СЛУШАТЕЛЬ: Моя точка зрения, немного, наверное, отличается от вышесказанного. Я считаю, что реформа языка давным-давно назрела, она очень необходима. Другое дело, считать экономический эффект или не считать, и как его считать, и кто его будет считать? Но, в принципе, этот разговор нужно было вести очень давно. Я окончила школу сто лет назад с золотой медалью, мне все правила давались очень тяжело. Я пишу только на основе правил. Мой муж имеет грамотность на кончике пера, он не знает ни одного правила. Поэтому, уважаемый Лев Иванович, связанный с интернетом, должен был бы, наверное, обратить внимание, что сейчас интернет очень активно внедрен в души и головы молодежи. И, если он посмотрит конференции, которые постоянно мелькают на экране компьютеров, он ужаснется, – это невозможно читать, невозможно! Молодежь пишет чудовищно неграмотно. На мой взгляд, сейчас получилась такая проблема: народ – сам по себе, а язык – сам по себе.

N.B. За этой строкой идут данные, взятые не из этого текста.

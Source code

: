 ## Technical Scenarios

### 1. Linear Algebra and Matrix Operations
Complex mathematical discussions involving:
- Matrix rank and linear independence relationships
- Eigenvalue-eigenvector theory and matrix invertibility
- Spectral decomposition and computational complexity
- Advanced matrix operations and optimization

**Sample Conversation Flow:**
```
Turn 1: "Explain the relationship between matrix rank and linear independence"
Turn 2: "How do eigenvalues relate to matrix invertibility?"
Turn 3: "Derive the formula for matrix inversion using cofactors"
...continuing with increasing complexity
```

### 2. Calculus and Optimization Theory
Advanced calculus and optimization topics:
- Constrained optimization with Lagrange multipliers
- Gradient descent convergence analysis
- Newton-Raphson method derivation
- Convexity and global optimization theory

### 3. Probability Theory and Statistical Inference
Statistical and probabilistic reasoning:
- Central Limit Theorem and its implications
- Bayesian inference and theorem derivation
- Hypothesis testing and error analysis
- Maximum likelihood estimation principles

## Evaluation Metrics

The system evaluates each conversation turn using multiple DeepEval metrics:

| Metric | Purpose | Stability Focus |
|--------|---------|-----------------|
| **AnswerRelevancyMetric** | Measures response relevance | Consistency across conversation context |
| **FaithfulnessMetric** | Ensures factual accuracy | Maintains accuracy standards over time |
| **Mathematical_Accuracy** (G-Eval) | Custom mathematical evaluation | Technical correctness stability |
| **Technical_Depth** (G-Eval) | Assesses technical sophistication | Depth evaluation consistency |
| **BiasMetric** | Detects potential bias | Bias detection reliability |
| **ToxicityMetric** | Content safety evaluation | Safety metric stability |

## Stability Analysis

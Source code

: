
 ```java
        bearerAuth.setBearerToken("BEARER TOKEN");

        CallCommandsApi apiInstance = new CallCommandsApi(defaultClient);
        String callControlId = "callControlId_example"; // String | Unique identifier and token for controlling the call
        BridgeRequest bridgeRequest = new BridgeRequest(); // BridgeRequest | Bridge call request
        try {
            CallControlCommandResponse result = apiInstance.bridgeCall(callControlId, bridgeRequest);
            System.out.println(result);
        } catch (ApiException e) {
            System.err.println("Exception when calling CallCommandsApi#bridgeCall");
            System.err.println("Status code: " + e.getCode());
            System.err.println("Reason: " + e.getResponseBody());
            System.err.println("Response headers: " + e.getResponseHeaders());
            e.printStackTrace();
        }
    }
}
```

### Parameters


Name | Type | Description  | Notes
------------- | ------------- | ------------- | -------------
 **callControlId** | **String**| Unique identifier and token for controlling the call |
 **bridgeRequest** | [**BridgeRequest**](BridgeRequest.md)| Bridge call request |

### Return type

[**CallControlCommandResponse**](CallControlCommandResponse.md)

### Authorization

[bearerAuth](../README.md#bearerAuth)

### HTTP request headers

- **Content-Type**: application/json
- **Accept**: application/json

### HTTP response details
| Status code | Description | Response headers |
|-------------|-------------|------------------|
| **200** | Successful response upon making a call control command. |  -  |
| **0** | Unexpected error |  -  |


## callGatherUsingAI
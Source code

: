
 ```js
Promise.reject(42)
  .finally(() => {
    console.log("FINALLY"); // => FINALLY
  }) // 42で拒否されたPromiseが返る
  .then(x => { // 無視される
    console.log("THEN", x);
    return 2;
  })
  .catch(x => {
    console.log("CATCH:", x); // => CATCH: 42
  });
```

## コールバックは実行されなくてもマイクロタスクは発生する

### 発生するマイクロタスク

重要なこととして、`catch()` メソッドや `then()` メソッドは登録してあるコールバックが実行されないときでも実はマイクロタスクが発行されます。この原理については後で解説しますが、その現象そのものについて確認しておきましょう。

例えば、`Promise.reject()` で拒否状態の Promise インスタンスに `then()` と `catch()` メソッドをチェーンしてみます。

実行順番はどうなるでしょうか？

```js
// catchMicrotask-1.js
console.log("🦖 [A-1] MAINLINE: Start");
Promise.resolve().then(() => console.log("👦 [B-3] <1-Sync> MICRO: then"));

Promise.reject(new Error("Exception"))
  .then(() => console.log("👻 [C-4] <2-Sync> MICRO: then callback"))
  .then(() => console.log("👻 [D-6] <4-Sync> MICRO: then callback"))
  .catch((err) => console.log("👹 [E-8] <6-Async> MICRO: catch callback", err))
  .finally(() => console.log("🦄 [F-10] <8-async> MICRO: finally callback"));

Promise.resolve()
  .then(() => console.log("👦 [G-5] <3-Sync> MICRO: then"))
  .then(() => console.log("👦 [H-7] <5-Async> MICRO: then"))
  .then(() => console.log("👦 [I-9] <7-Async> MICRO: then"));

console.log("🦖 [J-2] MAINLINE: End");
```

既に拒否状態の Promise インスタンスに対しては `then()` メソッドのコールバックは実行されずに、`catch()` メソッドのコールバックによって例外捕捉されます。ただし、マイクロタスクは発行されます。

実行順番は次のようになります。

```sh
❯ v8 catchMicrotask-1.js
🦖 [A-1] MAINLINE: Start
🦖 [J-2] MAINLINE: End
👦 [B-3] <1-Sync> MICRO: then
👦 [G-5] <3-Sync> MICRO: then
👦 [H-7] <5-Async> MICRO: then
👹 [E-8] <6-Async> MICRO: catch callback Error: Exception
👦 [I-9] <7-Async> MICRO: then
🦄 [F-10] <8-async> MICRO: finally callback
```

БРУНИ: Я с вами абсолютно согласен насчет того, что делается в форумах в интернете. Но, на самом деле, они очень полезны для правописания, потому что до появления электронной почты и интернета молодые люди вообще практически не писали в последнее время, – они говорили по телефону. Теперь, когда появился интернет, появилась электронная почта, возрождается эпистолярный стиль. Конечно, они неграмотны. Но я не думаю, что они неграмотны из-за того, что появился интернет. Я не думаю, что они неграмотны из-за того, что у нас такие правила орфографии. Это уже совершенно другие причины, по-моему. Но я повторяю, я не против того, чтоб эти правила изменялись. Я против того, чтобы они изменялись келейно, чтобы они были вдруг введены без учета каких бы то ни было последствий. И последствий, прежде всего, экономических, потому что это ведь и наши с вами деньги тоже. И бюджетные деньги, которых у нас, как известно, не хватает на зарплату тем же преподавателям русского языка.
СЛУШАТЕЛЬ: Олег, 32 года. Профессия у меня свободная. То, что сейчас называется, – мелкий предприниматель. Я на самом деле хотел бы поддержать в целом точку зрения непонимания этой реформы. Предыдущий человек говорил о безграмотности интернета, – это на самом деле проблема образования, а не проблема языка. И, опять же, точно так же, совершенно непонятно, почему об этой реформе слышно так поверхностно, – так, как будто где-то что-то шелестит...
– Лев Иванович, если не Орфографическая комиссия, то кто должен готовить эту реформу?
БРУНИ: Этого я не знаю. Но я считаю, что это не должно делаться тайком от общества.
Наш эфир подходит к концу. Я благодарю за участие в программе Льва Бруни. Всего доброго.